Could you retype the records below exactly as they appear, skipping any pictures?

Source texts of formatted documents
--- --- ---

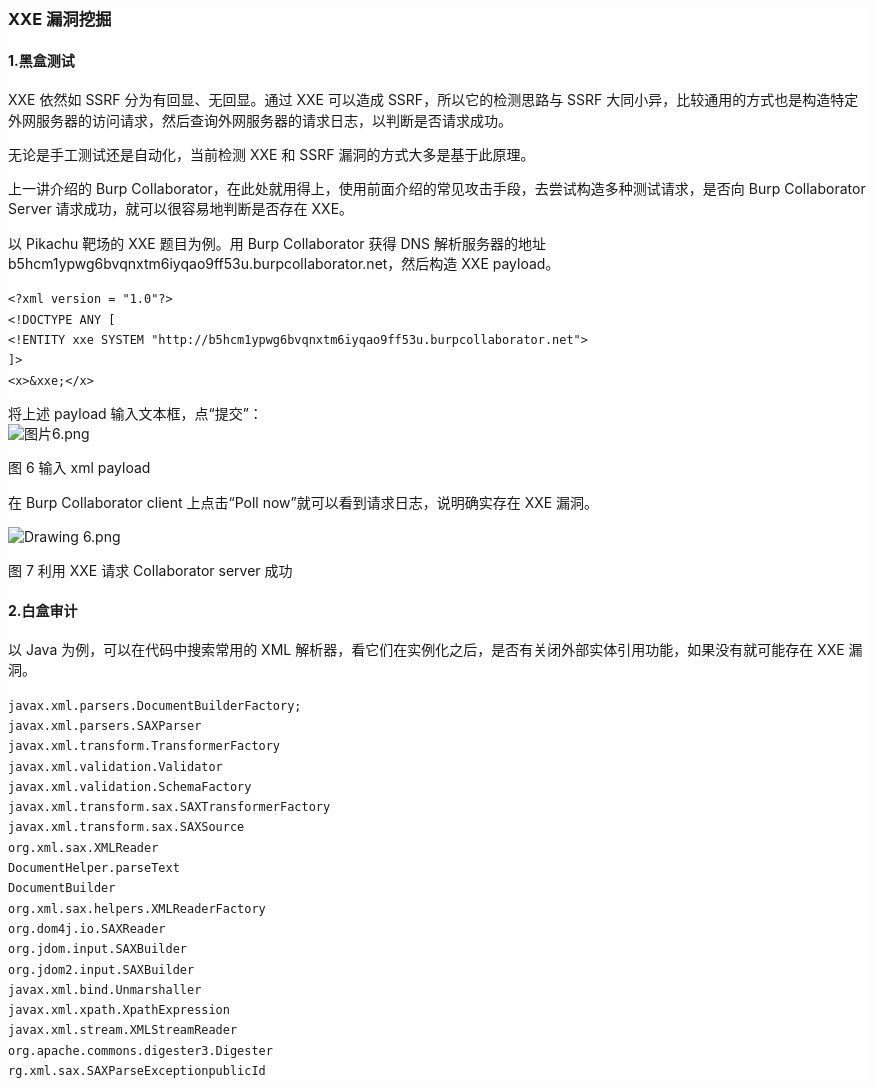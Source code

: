 ### XXE 漏洞挖掘

#### 1.黑盒测试

XXE 依然如 SSRF 分为有回显、无回显。通过 XXE 可以造成 SSRF，所以它的检测思路与 SSRF 大同小异，比较通用的方式也是构造特定外网服务器的访问请求，然后查询外网服务器的请求日志，以判断是否请求成功。

无论是手工测试还是自动化，当前检测 XXE 和 SSRF 漏洞的方式大多是基于此原理。

上一讲介绍的 Burp Collaborator，在此处就用得上，使用前面介绍的常见攻击手段，去尝试构造多种测试请求，是否向 Burp Collaborator Server 请求成功，就可以很容易地判断是否存在 XXE。

以 Pikachu 靶场的 XXE 题目为例。用 Burp Collaborator 获得 DNS 解析服务器的地址 b5hcm1ypwg6bvqnxtm6iyqao9ff53u.burpcollaborator.net，然后构造 XXE payload。

```
<?xml version = "1.0"?>
<!DOCTYPE ANY [
<!ENTITY xxe SYSTEM "http://b5hcm1ypwg6bvqnxtm6iyqao9ff53u.burpcollaborator.net">
]>
<x>&xxe;</x>
```

将上述 payload 输入文本框，点“提交”：  
![图片6.png](https://s0.lgstatic.com/i/image2/M01/06/D6/Cip5yGAGWgSAfTxdAAR6XBUFZa4113.png)

图 6 输入 xml payload

在 Burp Collaborator client 上点击“Poll now”就可以看到请求日志，说明确实存在 XXE 漏洞。

![Drawing 6.png](https://s0.lgstatic.com/i/image2/M01/05/79/Cip5yGAAByaANi3-AAE7G8SiyNI515.png)

图 7 利用 XXE 请求 Collaborator server 成功

#### 2.白盒审计

以 Java 为例，可以在代码中搜索常用的 XML 解析器，看它们在实例化之后，是否有关闭外部实体引用功能，如果没有就可能存在 XXE 漏洞。

```
javax.xml.parsers.DocumentBuilderFactory;
javax.xml.parsers.SAXParser
javax.xml.transform.TransformerFactory
javax.xml.validation.Validator
javax.xml.validation.SchemaFactory
javax.xml.transform.sax.SAXTransformerFactory
javax.xml.transform.sax.SAXSource
org.xml.sax.XMLReader
DocumentHelper.parseText
DocumentBuilder
org.xml.sax.helpers.XMLReaderFactory
org.dom4j.io.SAXReader
org.jdom.input.SAXBuilder
org.jdom2.input.SAXBuilder
javax.xml.bind.Unmarshaller
javax.xml.xpath.XpathExpression
javax.xml.stream.XMLStreamReader
org.apache.commons.digester3.Digester
rg.xml.sax.SAXParseExceptionpublicId
```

--- --- ---

## [Solution below]
Source code

: ### XXE 漏洞挖掘

#### 1.黑盒测试

XXE 依然如 SSRF 分为有回显、无回显。通过 XXE 可以造成 SSRF，所以它的检测思路与 SSRF 大同小异，比较通用的方式也是构造特定外网服务器的访问请求，然后查询外网服务器的请求日志，以判断是否请求成功。

无论是手工测试还是自动化，当前检测 XXE 和 SSRF 漏洞的方式大多是基于此原理。

上一讲介绍的 Burp Collaborator，在此处就用得上，使用前面介绍的常见攻击手段，去尝试构造多种测试请求，是否向 Burp Collaborator Server 请求成功，就可以很容易地判断是否存在 XXE。

以 Pikachu 靶场的 XXE 题目为例。用 Burp Collaborator 获得 DNS 解析服务器的地址 b5hcm1ypwg6bvqnxtm6iyqao9ff53u.burpcollaborator.net，然后构造 XXE payload。

```
<?xml version = "1.0"?>
<!DOCTYPE ANY [
<!ENTITY xxe SYSTEM "http://b5hcm1ypwg6bvqnxtm6iyqao9ff53u.burpcollaborator.net">
]>
<x>&xxe;</x>
```

将上述 payload 输入文本框，点“提交”：  
![图片6.png](https://s0.lgstatic.com/i/image2/M01/06/D6/Cip5yGAGWgSAfTxdAAR6XBUFZa4113.png)

图 6 输入 xml payload

在 Burp Collaborator client 上点击“Poll now”就可以看到请求日志，说明确实存在 XXE 漏洞。

![Drawing 6.png](https://s0.lgstatic.com/i/image2/M01/05/79/Cip5yGAAByaANi3-AAE7G8SiyNI515.png)

图 7 利用 XXE 请求 Collaborator server 成功

#### 2.白盒审计

以 Java 为例，可以在代码中搜索常用的 XML 解析器，看它们在实例化之后，是否有关闭外部实体引用功能，如果没有就可能存在 XXE 漏洞。

```
javax.xml.parsers.DocumentBuilderFactory;
javax.xml.parsers.SAXParser
javax.xml.transform.TransformerFactory
javax.xml.validation.Validator
javax.xml.validation.SchemaFactory
javax.xml.transform.sax.SAXTransformerFactory
javax.xml.transform.sax.SAXSource
org.xml.sax.XMLReader
DocumentHelper.parseText
DocumentBuilder
org.xml.sax.helpers.XMLReaderFactory
org.dom4j.io.SAXReader
org.jdom.input.SAXBuilder
org.jdom2.input.SAXBuilder
javax.xml.bind.Unmarshaller
javax.xml.xpath.XpathExpression
javax.xml.stream.XMLStreamReader
org.apache.commons.digester3.Digester
rg.xml.sax.SAXParseExceptionpublicId
```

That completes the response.